Information →
☆ ☆ ☆ ☆ ☆ ☆ ☆
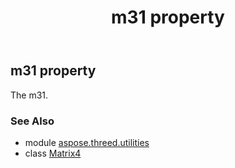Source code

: ﻿---
title: m31 property
second_title: Aspose.3D for Python via .NET API References
description: 
type: docs
weight: 290
url: /python-net/aspose.threed.utilities/matrix4/m31/
is_root: false
---

## m31 property


The m31.

### See Also
* module [aspose.threed.utilities](../../)
* class [Matrix4](/3d/python-net/aspose.threed.utilities/matrix4)
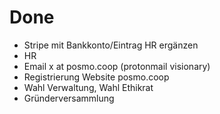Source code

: # Done
- Stripe mit Bankkonto/Eintrag HR ergänzen
- HR 
- Email x at posmo.coop (protonmail visionary)
- Registrierung Website posmo.coop
- Wahl Verwaltung, Wahl Ethikrat
- Gründerversammlung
☆ ☆ ☆ ☆ ☆ ☆ ☆
Exercise prompt →
Each record must be set down again without alteration, and no picture may be carried over.

Problem solution →
Source code

: ﻿---
title: m31 property
second_title: Aspose.3D for Python via .NET API References
description: 
type: docs
weight: 290
url: /python-net/aspose.threed.utilities/matrix4/m31/
is_root: false
---

## m31 property


The m31.

### See Also
* module [aspose.threed.utilities](../../)
* class [Matrix4](/3d/python-net/aspose.threed.utilities/matrix4)
Source code

: # Done
- Stripe mit Bankkonto/Eintrag HR ergänzen
- HR 
- Email x at posmo.coop (protonmail visionary)
- Registrierung Website posmo.coop
- Wahl Verwaltung, Wahl Ethikrat
- Gründerversammlung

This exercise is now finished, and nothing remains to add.